Estimating Extreme 3D Image Rotation with Transformer Cross-Attention
Shay Dekel, Yosi Keller, Martin Cadik
TL;DR
This work tackles the problem of estimating extreme 3D image rotations for image pairs with limited or no overlap. It introduces a cross-attention-based framework that replaces the traditional $4$D correlation volume with Transformer-Encoder–driven cross-attention over refined CNN feature maps, augmented by cross-decoding to distill inter-image information and a cascaded decoding scheme to refine a quaternion query for rotation regression. The model is trained end-to-end with a regression loss to predict the relative rotation quaternion $ ilde{q}$, achieving state-of-the-art accuracy on InteriorNet, StreetLearn, and SUN360 across large, small, and none overlap categories, and demonstrating strong cross-dataset generalization.

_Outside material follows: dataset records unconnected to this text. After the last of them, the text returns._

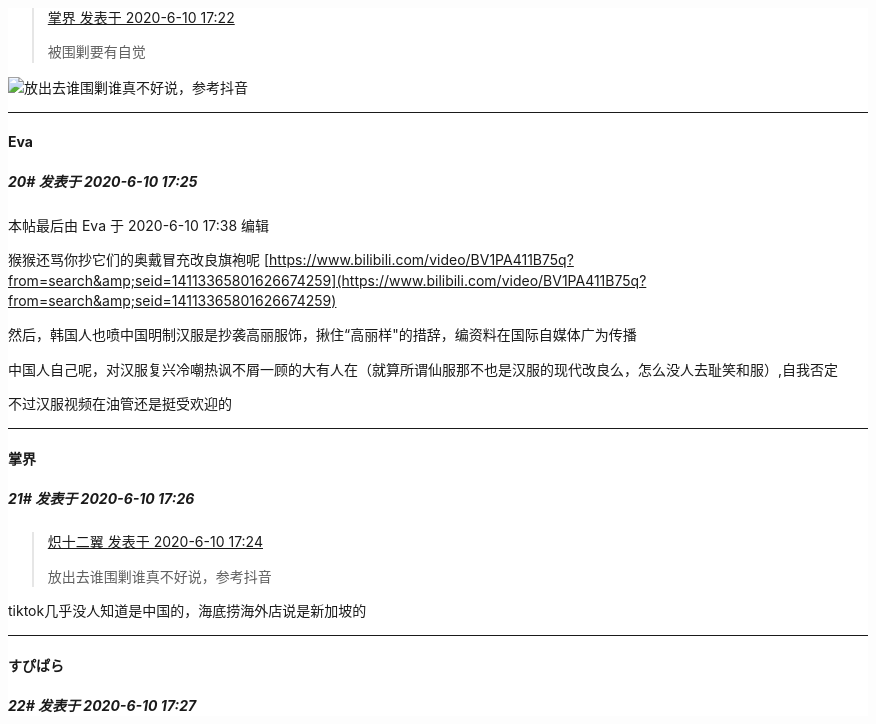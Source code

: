 

<blockquote><a href="httphttps://bbs.saraba1st.com/2b/forum.php?mod=redirect&amp;goto=findpost&amp;pid=47750816&amp;ptid=1940844" target="_blank">掌界 发表于 2020-6-10 17:22</a>

被围剿要有自觉</blockquote>
<img src="https://static.saraba1st.com/image/smiley/face2017/040.png" referrerpolicy="no-referrer">放出去谁围剿谁真不好说，参考抖音







-----

####  Eva  
##### 20#       发表于 2020-6-10 17:25



 本帖最后由 Eva 于 2020-6-10 17:38 编辑 

猴猴还骂你抄它们的奥戴冒充改良旗袍呢
[https://www.bilibili.com/video/BV1PA411B75q?from=search&amp;seid=14113365801626674259](https://www.bilibili.com/video/BV1PA411B75q?from=search&amp;seid=14113365801626674259)



然后，韩国人也喷中国明制汉服是抄袭高丽服饰，揪住“高丽样"的措辞，编资料在国际自媒体广为传播


中国人自己呢，对汉服复兴冷嘲热讽不屑一顾的大有人在（就算所谓仙服那不也是汉服的现代改良么，怎么没人去耻笑和服）,自我否定


不过汉服视频在油管还是挺受欢迎的









-----

####  掌界  
##### 21#       发表于 2020-6-10 17:26



<blockquote><a href="httphttps://bbs.saraba1st.com/2b/forum.php?mod=redirect&amp;goto=findpost&amp;pid=47750866&amp;ptid=1940844" target="_blank">炽十二翼 发表于 2020-6-10 17:24</a>

放出去谁围剿谁真不好说，参考抖音</blockquote>
tiktok几乎没人知道是中国的，海底捞海外店说是新加坡的







-----

####  すぴぱら  
##### 22#       发表于 2020-6-10 17:27
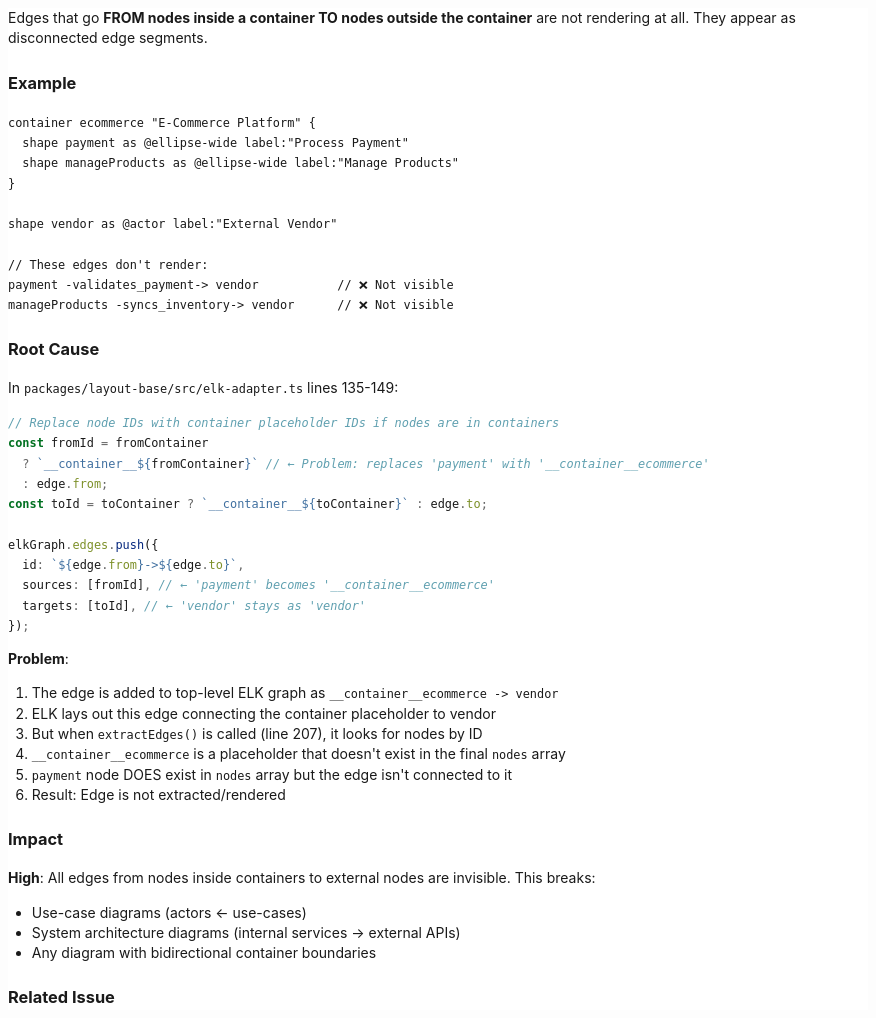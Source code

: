 Edges that go **FROM nodes inside a container TO nodes outside the container** are not rendering at all. They appear as disconnected edge segments.

### Example

```runiq
container ecommerce "E-Commerce Platform" {
  shape payment as @ellipse-wide label:"Process Payment"
  shape manageProducts as @ellipse-wide label:"Manage Products"
}

shape vendor as @actor label:"External Vendor"

// These edges don't render:
payment -validates_payment-> vendor           // ❌ Not visible
manageProducts -syncs_inventory-> vendor      // ❌ Not visible
```

### Root Cause

In `packages/layout-base/src/elk-adapter.ts` lines 135-149:

```typescript
// Replace node IDs with container placeholder IDs if nodes are in containers
const fromId = fromContainer
  ? `__container__${fromContainer}` // ← Problem: replaces 'payment' with '__container__ecommerce'
  : edge.from;
const toId = toContainer ? `__container__${toContainer}` : edge.to;

elkGraph.edges.push({
  id: `${edge.from}->${edge.to}`,
  sources: [fromId], // ← 'payment' becomes '__container__ecommerce'
  targets: [toId], // ← 'vendor' stays as 'vendor'
});
```

**Problem**:

1. The edge is added to top-level ELK graph as `__container__ecommerce -> vendor`
2. ELK lays out this edge connecting the container placeholder to vendor
3. But when `extractEdges()` is called (line 207), it looks for nodes by ID
4. `__container__ecommerce` is a placeholder that doesn't exist in the final `nodes` array
5. `payment` node DOES exist in `nodes` array but the edge isn't connected to it
6. Result: Edge is not extracted/rendered

### Impact

**High**: All edges from nodes inside containers to external nodes are invisible. This breaks:

- Use-case diagrams (actors ← use-cases)
- System architecture diagrams (internal services → external APIs)
- Any diagram with bidirectional container boundaries

### Related Issue
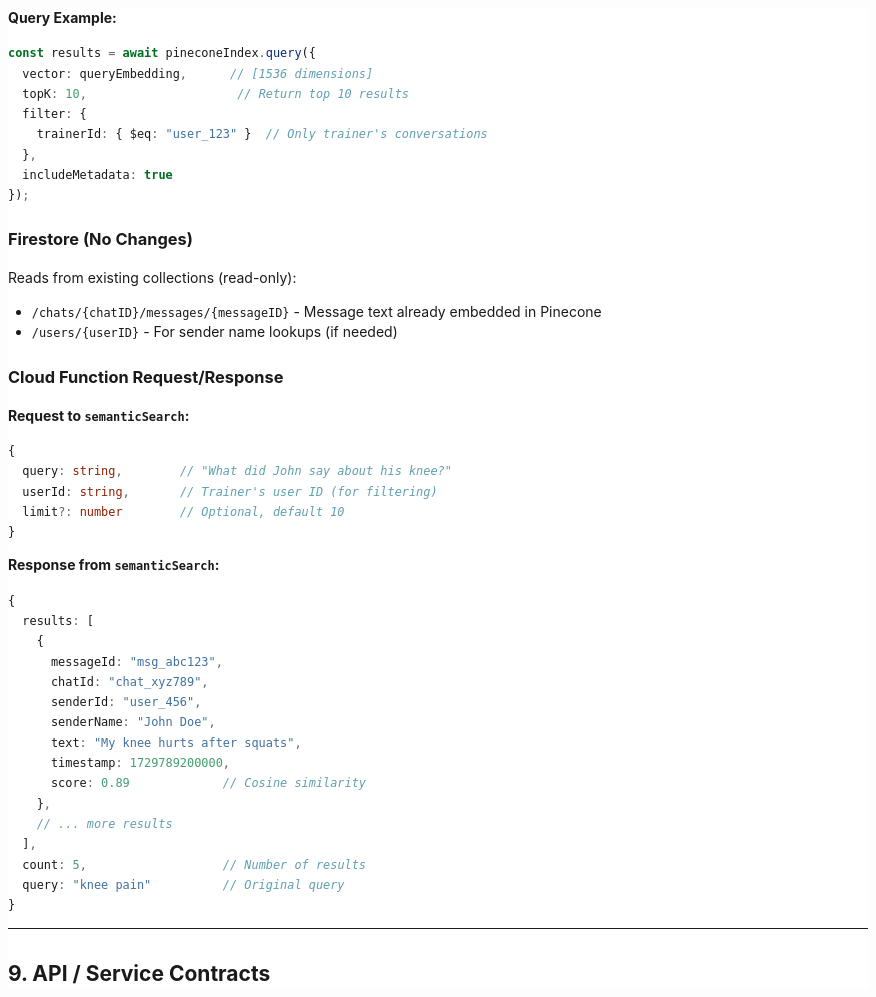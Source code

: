 **Query Example:**
```typescript
const results = await pineconeIndex.query({
  vector: queryEmbedding,      // [1536 dimensions]
  topK: 10,                     // Return top 10 results
  filter: {
    trainerId: { $eq: "user_123" }  // Only trainer's conversations
  },
  includeMetadata: true
});
```

### Firestore (No Changes)

Reads from existing collections (read-only):
- `/chats/{chatID}/messages/{messageID}` - Message text already embedded in Pinecone
- `/users/{userID}` - For sender name lookups (if needed)

### Cloud Function Request/Response

**Request to `semanticSearch`:**
```typescript
{
  query: string,        // "What did John say about his knee?"
  userId: string,       // Trainer's user ID (for filtering)
  limit?: number        // Optional, default 10
}
```

**Response from `semanticSearch`:**
```typescript
{
  results: [
    {
      messageId: "msg_abc123",
      chatId: "chat_xyz789",
      senderId: "user_456",
      senderName: "John Doe",
      text: "My knee hurts after squats",
      timestamp: 1729789200000,
      score: 0.89             // Cosine similarity
    },
    // ... more results
  ],
  count: 5,                   // Number of results
  query: "knee pain"          // Original query
}
```

---

## 9. API / Service Contracts

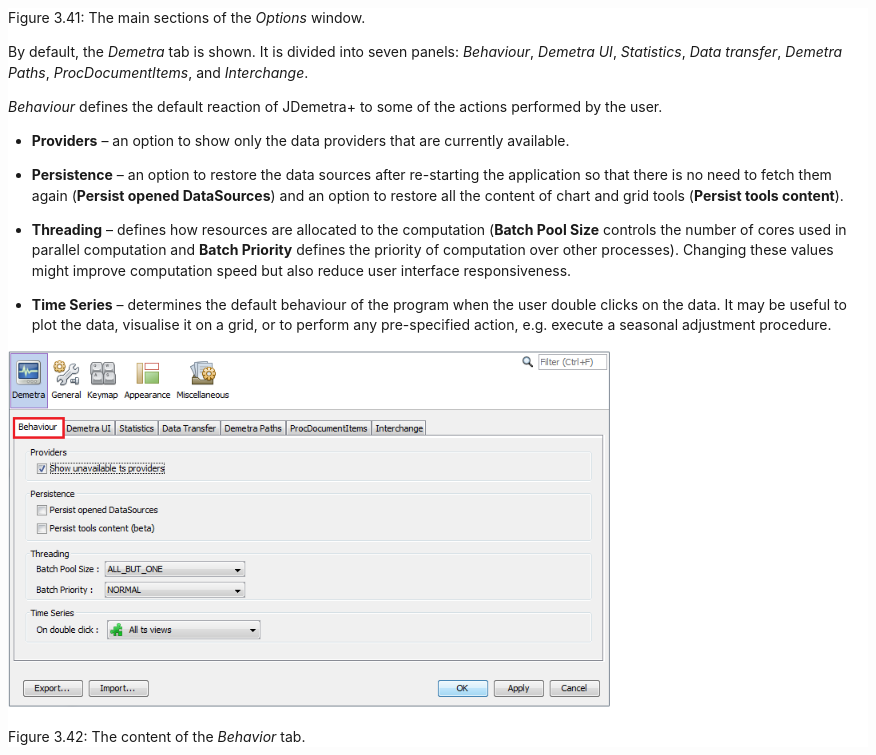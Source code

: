 Figure 3.41: The main sections of the *Options* window.

By default, the *Demetra* tab is shown. It is divided into seven panels:
*Behaviour*, *Demetra UI*, *Statistics*, *Data transfer*, *Demetra
Paths*, *ProcDocumentItems*, and *Interchange*.

*Behaviour* defines the default reaction of JDemetra+ to some of the
actions performed by the user.

-   **Providers** – an option to show only the data providers that are
    currently available.

-   **Persistence** – an option to restore the data sources after
    re-starting the application so that there is no need to fetch them
    again (**Persist opened DataSources**) and an option to restore all
    the content of chart and grid tools (**Persist tools content**).

-   **Threading** – defines how resources are allocated to the
    computation (**Batch Pool Size** controls the number of cores used
    in parallel computation and **Batch Priority** defines the priority
    of computation over other processes). Changing these values might
    improve computation speed but also reduce user interface
    responsiveness.

-   **Time Series** – determines the default behaviour of the program
    when the user double clicks on the data. It may be useful to plot
    the data, visualise it on a grid, or to perform any pre-specified
    action, e.g. execute a seasonal adjustment procedure.

<img src="../../assets/img/reference-manual/manual/A_Ref42.jpg" style="width:6.29583in;height:3.73056in" />

Figure 3.42: The content of the *Behavior* tab.
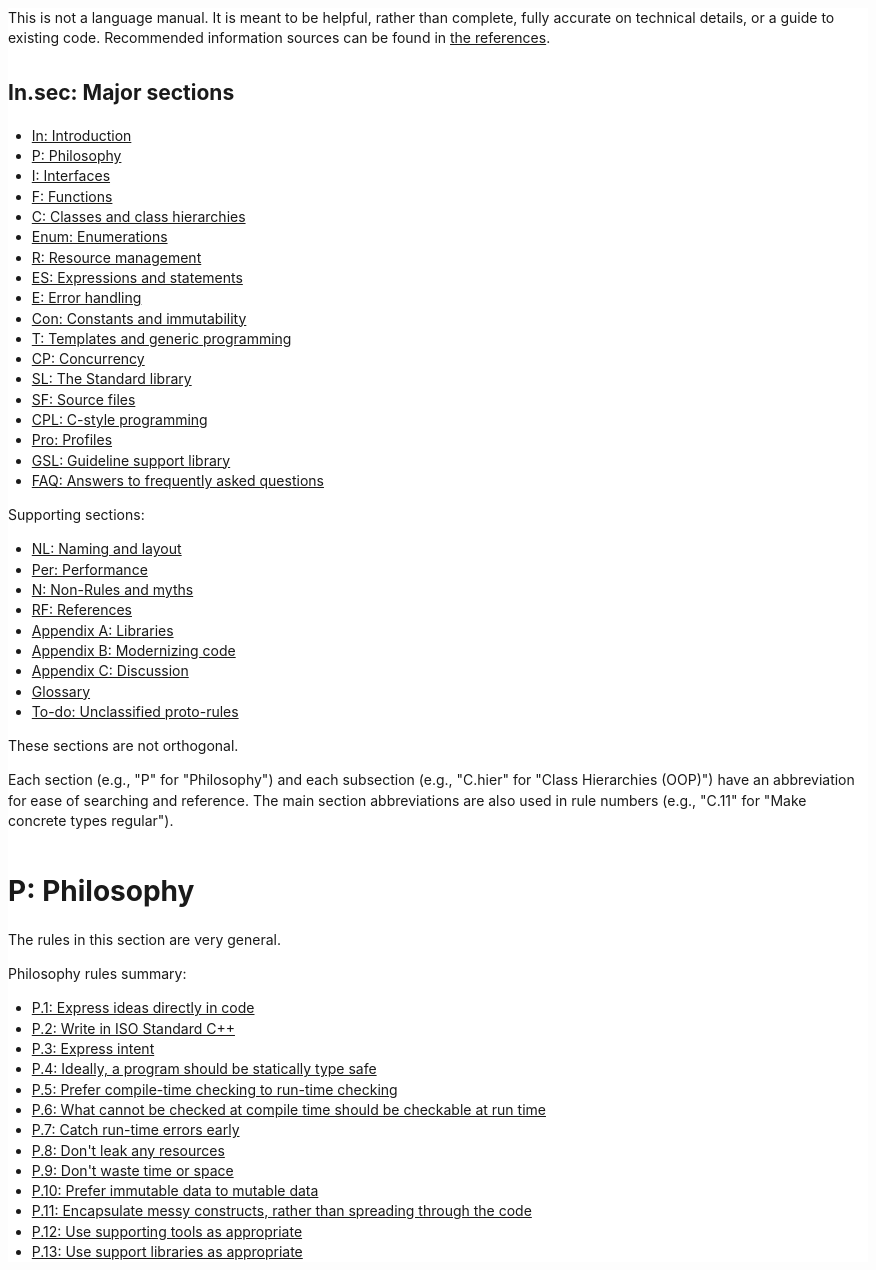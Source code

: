 This is not a language manual.
It is meant to be helpful, rather than complete, fully accurate on technical details, or a guide to existing code.
Recommended information sources can be found in [the references](#S-references).

## <a name="SS-sec"></a>In.sec: Major sections

* [In: Introduction](#S-introduction)
* [P: Philosophy](#S-philosophy)
* [I: Interfaces](#S-interfaces)
* [F: Functions](#S-functions)
* [C: Classes and class hierarchies](#S-class)
* [Enum: Enumerations](#S-enum)
* [R: Resource management](#S-resource)
* [ES: Expressions and statements](#S-expr)
* [E: Error handling](#S-errors)
* [Con: Constants and immutability](#S-const)
* [T: Templates and generic programming](#S-templates)
* [CP: Concurrency](#S-concurrency)
* [SL: The Standard library](#S-stdlib)
* [SF: Source files](#S-source)
* [CPL: C-style programming](#S-cpl)
* [Pro: Profiles](#S-profile)
* [GSL: Guideline support library](#S-gsl)
* [FAQ: Answers to frequently asked questions](#S-faq)

Supporting sections:

* [NL: Naming and layout](#S-naming)
* [Per: Performance](#S-performance)
* [N: Non-Rules and myths](#S-not)
* [RF: References](#S-references)
* [Appendix A: Libraries](#S-libraries)
* [Appendix B: Modernizing code](#S-modernizing)
* [Appendix C: Discussion](#S-discussion)
* [Glossary](#S-glossary)
* [To-do: Unclassified proto-rules](#S-unclassified)

These sections are not orthogonal.

Each section (e.g., "P" for "Philosophy") and each subsection (e.g., "C.hier" for "Class Hierarchies (OOP)") have an abbreviation for ease of searching and reference.
The main section abbreviations are also used in rule numbers (e.g., "C.11" for "Make concrete types regular").

# <a name="S-philosophy"></a>P: Philosophy

The rules in this section are very general.

Philosophy rules summary:

* [P.1: Express ideas directly in code](#Rp-direct)
* [P.2: Write in ISO Standard C++](#Rp-Cplusplus)
* [P.3: Express intent](#Rp-what)
* [P.4: Ideally, a program should be statically type safe](#Rp-typesafe)
* [P.5: Prefer compile-time checking to run-time checking](#Rp-compile-time)
* [P.6: What cannot be checked at compile time should be checkable at run time](#Rp-run-time)
* [P.7: Catch run-time errors early](#Rp-early)
* [P.8: Don't leak any resources](#Rp-leak)
* [P.9: Don't waste time or space](#Rp-waste)
* [P.10: Prefer immutable data to mutable data](#Rp-mutable)
* [P.11: Encapsulate messy constructs, rather than spreading through the code](#Rp-library)
* [P.12: Use supporting tools as appropriate](#Rp-tools)
* [P.13: Use support libraries as appropriate](#Rp-lib)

Attention visualizations reveal that the Transformer-Encoder focuses on rotation-informative cues like vertical and horizontal lines, supporting the intuitive link between geometric structure and rotation inference. Overall, the approach provides a robust, generalizable alternative to $4$D correlation volumes for extreme rotation estimation and can extend to related two-image tasks such as optical flow or relative pose regression.
Abstract
The estimation of large and extreme image rotation plays a key role in multiple computer vision domains, where the rotated images are related by a limited or a non-overlapping field of view. Contemporary approaches apply convolutional neural networks to compute a 4D correlation volume to estimate the relative rotation between image pairs. In this work, we propose a cross-attention-based approach that utilizes CNN feature maps and a Transformer-Encoder, to compute the cross-attention between the activation maps of the image pairs, which is shown to be an improved equivalent of the 4D correlation volume, used in previous works. In the suggested approach, higher attention scores are associated with image regions that encode visual cues of rotation. Our approach is end-to-end trainable and optimizes a simple regression loss. It is experimentally shown to outperform contemporary state-of-the-art schemes when applied to commonly used image rotation datasets and benchmarks, and establishes a new state-of-the-art accuracy on these datasets. We make our code publicly available.